%%
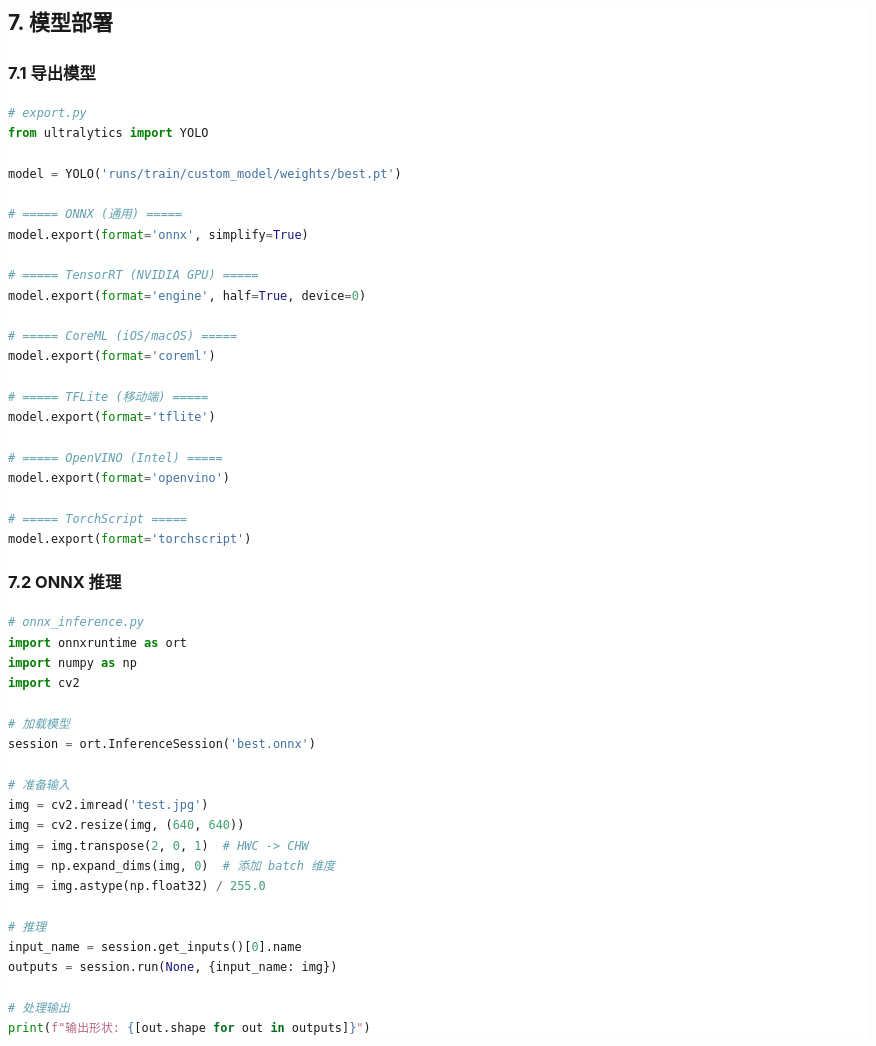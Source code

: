 
## 7. 模型部署

### 7.1 导出模型

```python
# export.py
from ultralytics import YOLO

model = YOLO('runs/train/custom_model/weights/best.pt')

# ===== ONNX (通用) =====
model.export(format='onnx', simplify=True)

# ===== TensorRT (NVIDIA GPU) =====
model.export(format='engine', half=True, device=0)

# ===== CoreML (iOS/macOS) =====
model.export(format='coreml')

# ===== TFLite (移动端) =====
model.export(format='tflite')

# ===== OpenVINO (Intel) =====
model.export(format='openvino')

# ===== TorchScript =====
model.export(format='torchscript')
```

### 7.2 ONNX 推理

```python
# onnx_inference.py
import onnxruntime as ort
import numpy as np
import cv2

# 加载模型
session = ort.InferenceSession('best.onnx')

# 准备输入
img = cv2.imread('test.jpg')
img = cv2.resize(img, (640, 640))
img = img.transpose(2, 0, 1)  # HWC -> CHW
img = np.expand_dims(img, 0)  # 添加 batch 维度
img = img.astype(np.float32) / 255.0

# 推理
input_name = session.get_inputs()[0].name
outputs = session.run(None, {input_name: img})

# 处理输出
print(f"输出形状: {[out.shape for out in outputs]}")
```
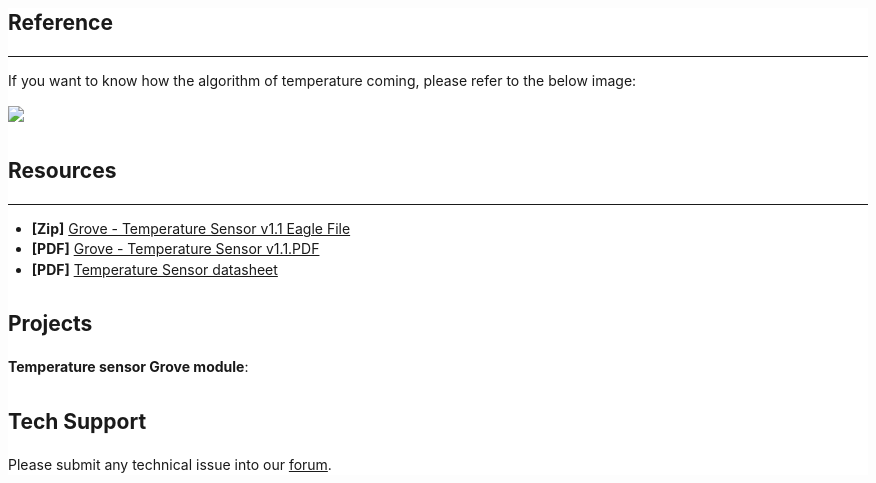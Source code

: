 

## Reference
---
If you want to know how the algorithm of temperature coming, please refer to the below image:

![](https://github.com/SeeedDocument/Grove-Temperature_Sensor_V1.2/raw/master/img/Grove_Temperature_Sensor_Basic_Characteristics.jpg)


## Resources
---

- **[Zip]** [Grove - Temperature Sensor v1.1 Eagle File](https://github.com/SeeedDocument/Grove-Temperature_Sensor_V1.2/raw/master/res/Grove_-_Temperature_sensor_v1.1.zip)
- **[PDF]** [Grove - Temperature Sensor v1.1.PDF](https://github.com/SeeedDocument/Grove-Temperature_Sensor_V1.2/raw/master/res/Grove_-_Temperature_sensor_v1.1.pdf)
- **[PDF]** [Temperature Sensor datasheet](https://github.com/SeeedDocument/Grove-Temperature_Sensor_V1.2/raw/master/res/NCP18WF104F03RC.pdf)


## Projects

**Temperature sensor Grove module**:
 
<iframe width="560" height="315" src="https://www.youtube.com/embed/wjL7xOGqAqg" frameborder="0" allow="autoplay; encrypted-media" allowfullscreen></iframe>

<iframe width="560" height="315" src="https://www.youtube.com/embed/vI9pkmiK8EM" frameborder="0" allow="autoplay; encrypted-media" allowfullscreen></iframe>

## Tech Support
Please submit any technical issue into our [forum](http://forum.seeedstudio.com/).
%%
#### [Task to complete]
From the records above, copy only the lines starting with the line that holds "## Resources" and going on through the line that holds "- **[PDF]** [Temperature", exactly as written.

#### [Task response]
## Resources
---

- **[Zip]** [Grove - Temperature Sensor v1.1 Eagle File](https://github.com/SeeedDocument/Grove-Temperature_Sensor_V1.2/raw/master/res/Grove_-_Temperature_sensor_v1.1.zip)
- **[PDF]** [Grove - Temperature Sensor v1.1.PDF](https://github.com/SeeedDocument/Grove-Temperature_Sensor_V1.2/raw/master/res/Grove_-_Temperature_sensor_v1.1.pdf)
- **[PDF]** [Temperature Sensor datasheet](https://github.com/SeeedDocument/Grove-Temperature_Sensor_V1.2/raw/master/res/NCP18WF104F03RC.pdf)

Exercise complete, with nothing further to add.